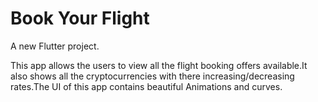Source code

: # Book Your Flight

A new Flutter project.

This app allows the users to view all the flight booking offers available.It also shows all the cryptocurrencies with there increasing/decreasing rates.The UI of this app contains beautiful Animations and curves.
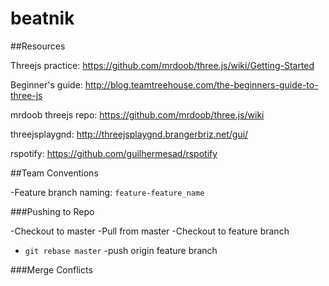 # beatnik

##Resources

Threejs practice: https://github.com/mrdoob/three.js/wiki/Getting-Started

Beginner's guide: http://blog.teamtreehouse.com/the-beginners-guide-to-three-js

mrdoob threejs repo: https://github.com/mrdoob/three.js/wiki

threejsplaygnd: http://threejsplaygnd.brangerbriz.net/gui/

rspotify: https://github.com/guilhermesad/rspotify


##Team Conventions

-Feature branch naming: `feature-feature_name`

###Pushing to Repo

-Checkout to master
-Pull from master
-Checkout to feature branch
- `git rebase master`
-push origin feature branch

###Merge Conflicts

▶ **What you are asked to do**:
Transcribe the whole listing exactly as it stands, apart from the pictures.

▶ **Response area**:
Source code

: # Book Your Flight

A new Flutter project.

This app allows the users to view all the flight booking offers available.It also shows all the cryptocurrencies with there increasing/decreasing rates.The UI of this app contains beautiful Animations and curves.
 # beatnik

##Resources

Threejs practice: https://github.com/mrdoob/three.js/wiki/Getting-Started

Beginner's guide: http://blog.teamtreehouse.com/the-beginners-guide-to-three-js

mrdoob threejs repo: https://github.com/mrdoob/three.js/wiki

threejsplaygnd: http://threejsplaygnd.brangerbriz.net/gui/

rspotify: https://github.com/guilhermesad/rspotify


##Team Conventions

-Feature branch naming: `feature-feature_name`

###Pushing to Repo

-Checkout to master
-Pull from master
-Checkout to feature branch
- `git rebase master`
-push origin feature branch

###Merge Conflicts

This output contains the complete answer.